The Processes Coffee Cherries Go Through

If you are a self-proclaimed coffee lover, you should try to know more about the process involved in coffee making.  One of the terms you will often encounter is “coffee cherries”.  No, they are not the things you eat like “coffee beans” on cakes.  They are actually the coffee fruit of trees which are subjected to rigorous processing as soon as they are ripe for the picking.  This process avoids spoilage that results when these coffee cherries are left unattended.

There are two processes these cherries go through: the dry and the wet.  The first part, the dry method, involves leaving the cherries out under the sun on a flat-level surface.  They are only left exposed in the day when the sun is out but they should be covered during the night or when it rains so as to keep drying.  Raking them around helps quicken the drying process.  This part of the process takes several weeks until it is determined that the cherries have extremely low moisture content in them.

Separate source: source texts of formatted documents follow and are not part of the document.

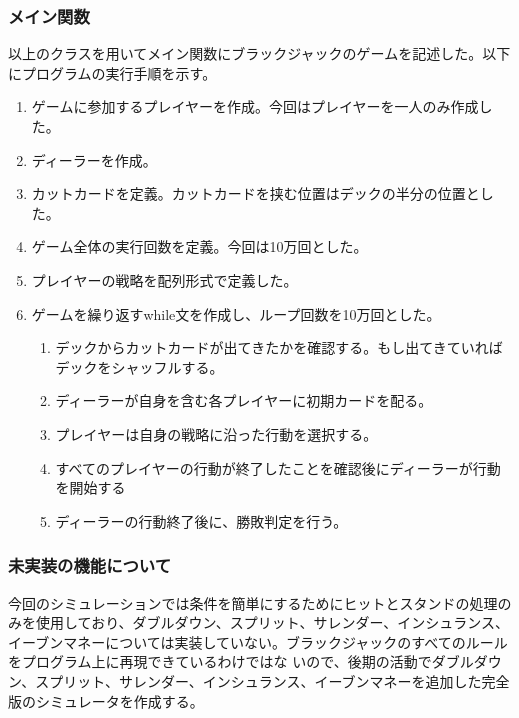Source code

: \subsubsection{メイン関数}
以上のクラスを用いてメイン関数にブラックジャックのゲームを記述した。以下にプログラムの実行手順を示す。
\begin{enumerate}
    \item ゲームに参加するプレイヤーを作成。今回はプレイヤーを一人のみ作成した。
    \item ディーラーを作成。
    \item カットカードを定義。カットカードを挟む位置はデックの半分の位置とした。
    \item ゲーム全体の実行回数を定義。今回は10万回とした。
    \item プレイヤーの戦略を配列形式で定義した。
    \item ゲームを繰り返すwhile文を作成し、ループ回数を10万回とした。
    \begin{enumerate}
        \item デックからカットカードが出てきたかを確認する。もし出てきていればデックをシャッフルする。
	  \item ディーラーが自身を含む各プレイヤーに初期カードを配る。
	  \item プレイヤーは自身の戦略に沿った行動を選択する。
	  \item すべてのプレイヤーの行動が終了したことを確認後にディーラーが行動を開始する
	  \item ディーラーの行動終了後に、勝敗判定を行う。
    \end{enumerate}
\end{enumerate}

\subsubsection{未実装の機能について}
今回のシミュレーションでは条件を簡単にするためにヒットとスタンドの処理のみを使用しており、ダブルダウン、スプリット、サレンダー、インシュランス、イーブンマネーについては実装していない。ブラックジャックのすべてのルールをプログラム上に再現できているわけではな
いので、後期の活動でダブルダウン、スプリット、サレンダー、インシュランス、イーブンマネーを追加した完全版のシミュレータを作成する。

The wet method involves the removal of the pulp and subsequently the skin, to release the coffee bean.  The bean is the most important part of the fruit because this is what makes the coffee we actually drink.  The beans are divided according to weight and size and are then subjected to fermentation for 12 hours to 4 days, depending on the temperature and altitude of the area and the condition of the beans, among other factors.

This fermentation process leaves the beans dry and rough instead of slimy, since the process removes the parenchyma around it.  They go through several rinsing and another round of drying.  Milling them results in “green coffee”, and this is the coffee we get to see.